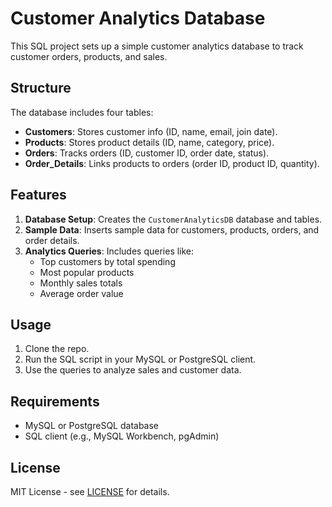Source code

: # Customer Analytics Database

This SQL project sets up a simple customer analytics database to track customer orders, products, and sales.

## Structure

The database includes four tables:
- **Customers**: Stores customer info (ID, name, email, join date).
- **Products**: Stores product details (ID, name, category, price).
- **Orders**: Tracks orders (ID, customer ID, order date, status).
- **Order_Details**: Links products to orders (order ID, product ID, quantity).

## Features

1. **Database Setup**: Creates the `CustomerAnalyticsDB` database and tables.
2. **Sample Data**: Inserts sample data for customers, products, orders, and order details.
3. **Analytics Queries**: Includes queries like:
   - Top customers by total spending
   - Most popular products
   - Monthly sales totals
   - Average order value

## Usage

1. Clone the repo.
2. Run the SQL script in your MySQL or PostgreSQL client.
3. Use the queries to analyze sales and customer data.

## Requirements

- MySQL or PostgreSQL database
- SQL client (e.g., MySQL Workbench, pgAdmin)

## License

MIT License - see [LICENSE](LICENSE) for details.
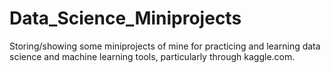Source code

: # Data_Science_Miniprojects
Storing/showing some miniprojects of mine for practicing and learning data science and machine learning tools, particularly through kaggle.com.
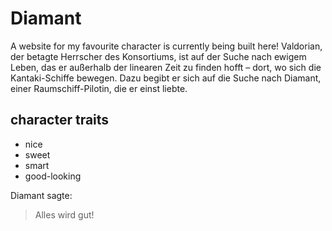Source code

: # Diamant
A website for my favourite character is currently being built here!
Valdorian, der betagte Herrscher des Konsortiums, ist auf der Suche nach ewigem Leben, das er außerhalb der linearen Zeit zu finden hofft – dort, wo sich die Kantaki-Schiffe bewegen. Dazu begibt er sich auf die Suche nach Diamant, einer Raumschiff-Pilotin, die er einst liebte.

## character traits
* nice
* sweet
* smart
* good-looking

Diamant sagte:
> Alles wird gut!
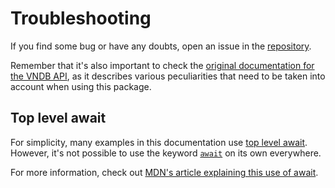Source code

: # Troubleshooting

If you find some bug or have any doubts, open an issue in the [repository](https://github.com/ferreira-tb/vndb/issues).

Remember that it's also important to check the [original documentation for the VNDB API](https://api.vndb.org/kana), as it describes various peculiarities that need to be taken into account when using this package.

## Top level await

For simplicity, many examples in this documentation use [top level await](https://developer.mozilla.org/en-US/docs/Web/JavaScript/Reference/Operators/await#top_level_await). However, it's not possible to use the keyword [`await`](https://developer.mozilla.org/en-US/docs/Web/JavaScript/Reference/Operators/await) on its own everywhere.

For more information, check out [MDN's article explaining this use of await](https://developer.mozilla.org/en-US/docs/Web/JavaScript/Guide/Modules#top_level_await).
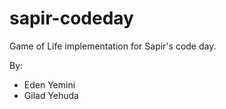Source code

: # sapir-codeday

Game of Life implementation for Sapir's code day.

By:

- Eden Yemini
- Gilad Yehuda
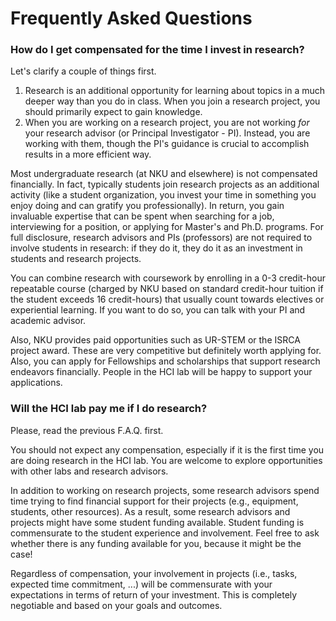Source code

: # Frequently Asked Questions


### How do I get compensated for the time I invest in research?
Let's clarify a couple of things first.
1. Research is an additional opportunity for learning about topics in a much deeper way than you do in class. When you join a research project, you should primarily expect to gain knowledge.
2. When you are working on a research project, you are not working *for* your research advisor (or Principal Investigator - PI). Instead, you are working with them, though the PI's guidance is crucial to accomplish results in a more efficient way.


Most undergraduate research (at NKU and elsewhere) is not compensated financially. In fact, typically students join research projects as an additional activity (like a student organization, you invest your time in something you enjoy doing and can gratify you professionally). In return, you gain invaluable expertise that can be spent when searching for a job, interviewing for a position, or applying for Master's and Ph.D. programs. For full disclosure, research advisors and PIs (professors) are not required to involve students in research: if they do it, they do it as an investment in students and research projects.

You can combine research with coursework by enrolling in a 0-3 credit-hour repeatable course (charged by NKU based on standard credit-hour tuition if the student exceeds 16 credit-hours) that usually count towards electives or experiential learning. If you want to do so, you can talk with your PI and academic advisor.

Also, NKU provides paid opportunities such as UR-STEM or the ISRCA project award. These are very competitive but definitely worth applying for. Also, you can apply for Fellowships and scholarships that support research endeavors financially. People in the HCI lab will be happy to support your applications. 

### Will the HCI lab pay me if I do research?
Please, read the previous F.A.Q. first.

You should not expect any compensation, especially if it is the first time you are doing research in the HCI lab. You are welcome to explore opportunities with other labs and research advisors.

In addition to working on research projects, some research advisors spend time trying to find financial support for their projects (e.g., equipment, students, other resources). As a result, some research  advisors and projects might have some student funding available. Student funding is commensurate to the student experience and involvement. Feel free to ask whether there is any funding available for you, because it might be the case!

Regardless of compensation, your involvement in projects (i.e., tasks, expected time commitment, ...) will be commensurate with your expectations in terms of return of your investment. This is completely negotiable and based on your goals and outcomes.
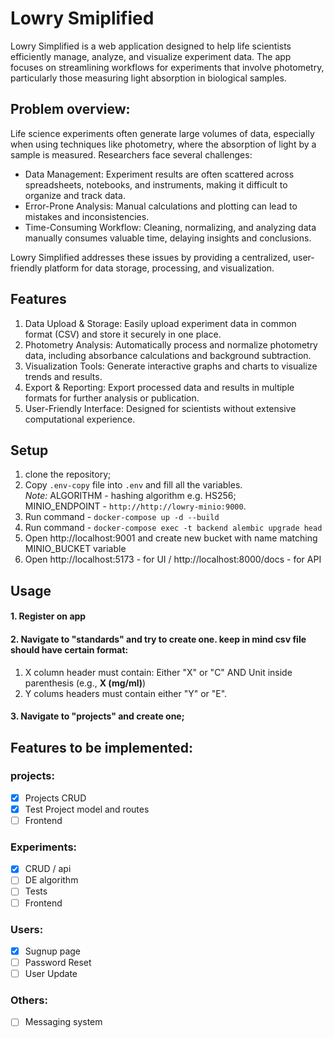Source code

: # Lowry Smiplified

Lowry Simplified is a web application designed to help life scientists efficiently manage, analyze, and visualize experiment data. The app focuses on streamlining workflows for experiments that involve photometry, particularly those measuring light absorption in biological samples.

## Problem overview:
Life science experiments often generate large volumes of data, especially when using techniques like photometry, where the absorption of light by a sample is measured. Researchers face several challenges:

- Data Management: Experiment results are often scattered across spreadsheets, notebooks, and instruments, making it difficult to organize and track data.
- Error-Prone Analysis: Manual calculations and plotting can lead to mistakes and inconsistencies.
- Time-Consuming Workflow: Cleaning, normalizing, and analyzing data manually consumes valuable time, delaying insights and conclusions.

Lowry Simplified addresses these issues by providing a centralized, user-friendly platform for data storage, processing, and visualization.


## Features

1. Data Upload & Storage: Easily upload experiment data in common format (CSV) and store it securely in one place.
2. Photometry Analysis: Automatically process and normalize photometry data, including absorbance calculations and background subtraction.
3. Visualization Tools: Generate interactive graphs and charts to visualize trends and results.
4. Export & Reporting: Export processed data and results in multiple formats for further analysis or publication.
5. User-Friendly Interface: Designed for scientists without extensive computational experience.

## Setup
1. clone the repository;
2. Copy `.env-copy` file into `.env` and fill all the variables.  
    *Note:* ALGORITHM - hashing algorithm e.g. HS256;  
            MINIO_ENDPOINT - `http://http://lowry-minio:9000`.
3. Run command - `docker-compose up -d --build`
4. Run command - `docker-compose exec -t backend alembic upgrade head`
5. Open http://localhost:9001 and create new bucket with name matching MINIO_BUCKET variable
6. Open http://localhost:5173 - for UI
    / http://localhost:8000/docs - for API

## Usage
#### 1. Register on app
#### 2. Navigate to "standards" and try to create one. keep in mind csv file should have certain format:  
1) X column header must contain: Either "X" or "C" AND Unit inside parenthesis (e.g., **X (mg/ml)**)  
2) Y colums headers must contain either "Y" or "E".
#### 3. Navigate to "projects" and create one;


## Features to be implemented:

### projects:
- [x] Projects CRUD 
- [x] Test Project model and routes
- [ ] Frontend

### Experiments:
- [x] CRUD / api
- [ ] DE algorithm
- [ ] Tests
- [ ] Frontend

### Users:
- [x] Sugnup page
- [ ] Password Reset
- [ ] User Update

### Others:
- [ ] Messaging system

..............................

## Exercise goal
Repeat exactly and only the lines from the start of the data above through the line that holds "2. Run the SQL", inclusive. Pictures do not belong in the copy.

## Output below
Source code

: # Customer Analytics Database

This SQL project sets up a simple customer analytics database to track customer orders, products, and sales.

## Structure

The database includes four tables:
- **Customers**: Stores customer info (ID, name, email, join date).
- **Products**: Stores product details (ID, name, category, price).
- **Orders**: Tracks orders (ID, customer ID, order date, status).
- **Order_Details**: Links products to orders (order ID, product ID, quantity).

## Features

1. **Database Setup**: Creates the `CustomerAnalyticsDB` database and tables.
2. **Sample Data**: Inserts sample data for customers, products, orders, and order details.
3. **Analytics Queries**: Includes queries like:
   - Top customers by total spending
   - Most popular products
   - Monthly sales totals
   - Average order value

## Usage

1. Clone the repo.
2. Run the SQL script in your MySQL or PostgreSQL client.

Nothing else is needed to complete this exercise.